***** RECORDS PROVIDED
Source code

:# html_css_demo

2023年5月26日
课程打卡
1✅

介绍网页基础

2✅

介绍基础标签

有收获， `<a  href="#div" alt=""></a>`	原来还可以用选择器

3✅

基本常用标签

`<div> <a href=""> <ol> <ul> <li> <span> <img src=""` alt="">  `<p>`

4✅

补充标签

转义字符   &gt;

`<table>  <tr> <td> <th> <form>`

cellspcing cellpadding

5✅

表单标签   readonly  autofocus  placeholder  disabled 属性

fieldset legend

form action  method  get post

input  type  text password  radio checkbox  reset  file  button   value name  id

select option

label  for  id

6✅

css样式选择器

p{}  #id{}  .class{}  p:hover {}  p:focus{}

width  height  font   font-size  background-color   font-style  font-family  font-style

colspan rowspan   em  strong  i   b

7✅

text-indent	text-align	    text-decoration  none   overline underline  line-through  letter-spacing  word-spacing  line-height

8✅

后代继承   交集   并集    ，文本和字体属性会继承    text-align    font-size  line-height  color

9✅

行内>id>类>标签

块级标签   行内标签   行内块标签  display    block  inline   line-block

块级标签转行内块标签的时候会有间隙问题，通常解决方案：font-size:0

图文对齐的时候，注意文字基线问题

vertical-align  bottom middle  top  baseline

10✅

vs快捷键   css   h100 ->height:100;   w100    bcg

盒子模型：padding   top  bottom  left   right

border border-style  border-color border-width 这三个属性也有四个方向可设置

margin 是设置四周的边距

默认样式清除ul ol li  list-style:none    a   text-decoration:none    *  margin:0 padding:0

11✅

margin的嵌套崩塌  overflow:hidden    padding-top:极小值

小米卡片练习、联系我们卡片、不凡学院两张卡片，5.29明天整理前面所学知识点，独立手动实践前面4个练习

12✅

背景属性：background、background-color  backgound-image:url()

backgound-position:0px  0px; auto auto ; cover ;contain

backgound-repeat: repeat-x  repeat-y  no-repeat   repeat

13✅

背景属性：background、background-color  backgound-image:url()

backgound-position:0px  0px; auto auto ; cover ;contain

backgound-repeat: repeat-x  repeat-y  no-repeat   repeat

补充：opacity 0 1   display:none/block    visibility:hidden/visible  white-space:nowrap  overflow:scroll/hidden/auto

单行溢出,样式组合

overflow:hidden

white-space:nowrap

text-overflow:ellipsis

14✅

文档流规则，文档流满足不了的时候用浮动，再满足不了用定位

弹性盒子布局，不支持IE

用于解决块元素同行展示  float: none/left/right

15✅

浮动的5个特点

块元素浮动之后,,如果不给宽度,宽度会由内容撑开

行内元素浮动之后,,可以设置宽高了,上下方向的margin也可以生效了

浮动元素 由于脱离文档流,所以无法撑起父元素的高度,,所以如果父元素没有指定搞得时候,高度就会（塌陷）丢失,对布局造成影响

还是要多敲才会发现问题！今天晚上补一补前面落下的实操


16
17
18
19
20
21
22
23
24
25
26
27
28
**********
** EXERCISE **
Would you reproduce the whole listing above, word for word?

** TASK RESPONSE **
Source code

:# html_css_demo

2023年5月26日
课程打卡
1✅

介绍网页基础

2✅

介绍基础标签

有收获， `<a  href="#div" alt=""></a>`	原来还可以用选择器

3✅

基本常用标签

`<div> <a href=""> <ol> <ul> <li> <span> <img src=""` alt="">  `<p>`

4✅

补充标签

转义字符   &gt;

`<table>  <tr> <td> <th> <form>`

cellspcing cellpadding

5✅

表单标签   readonly  autofocus  placeholder  disabled 属性

fieldset legend

form action  method  get post

input  type  text password  radio checkbox  reset  file  button   value name  id

select option

label  for  id

6✅

css样式选择器

p{}  #id{}  .class{}  p:hover {}  p:focus{}

width  height  font   font-size  background-color   font-style  font-family  font-style

colspan rowspan   em  strong  i   b

7✅

text-indent	text-align	    text-decoration  none   overline underline  line-through  letter-spacing  word-spacing  line-height

8✅

后代继承   交集   并集    ，文本和字体属性会继承    text-align    font-size  line-height  color

9✅

行内>id>类>标签

块级标签   行内标签   行内块标签  display    block  inline   line-block

块级标签转行内块标签的时候会有间隙问题，通常解决方案：font-size:0

图文对齐的时候，注意文字基线问题

vertical-align  bottom middle  top  baseline

10✅

vs快捷键   css   h100 ->height:100;   w100    bcg

盒子模型：padding   top  bottom  left   right

border border-style  border-color border-width 这三个属性也有四个方向可设置

margin 是设置四周的边距

默认样式清除ul ol li  list-style:none    a   text-decoration:none    *  margin:0 padding:0

11✅

margin的嵌套崩塌  overflow:hidden    padding-top:极小值

小米卡片练习、联系我们卡片、不凡学院两张卡片，5.29明天整理前面所学知识点，独立手动实践前面4个练习

12✅

背景属性：background、background-color  backgound-image:url()

backgound-position:0px  0px; auto auto ; cover ;contain

backgound-repeat: repeat-x  repeat-y  no-repeat   repeat

13✅

背景属性：background、background-color  backgound-image:url()

backgound-position:0px  0px; auto auto ; cover ;contain

backgound-repeat: repeat-x  repeat-y  no-repeat   repeat

补充：opacity 0 1   display:none/block    visibility:hidden/visible  white-space:nowrap  overflow:scroll/hidden/auto

单行溢出,样式组合

overflow:hidden

white-space:nowrap

text-overflow:ellipsis

14✅

文档流规则，文档流满足不了的时候用浮动，再满足不了用定位

弹性盒子布局，不支持IE

用于解决块元素同行展示  float: none/left/right

15✅

浮动的5个特点

块元素浮动之后,,如果不给宽度,宽度会由内容撑开

行内元素浮动之后,,可以设置宽高了,上下方向的margin也可以生效了

浮动元素 由于脱离文档流,所以无法撑起父元素的高度,,所以如果父元素没有指定搞得时候,高度就会（塌陷）丢失,对布局造成影响

还是要多敲才会发现问题！今天晚上补一补前面落下的实操


16
17
18
19
20
21
22
23
24
25
26
27
28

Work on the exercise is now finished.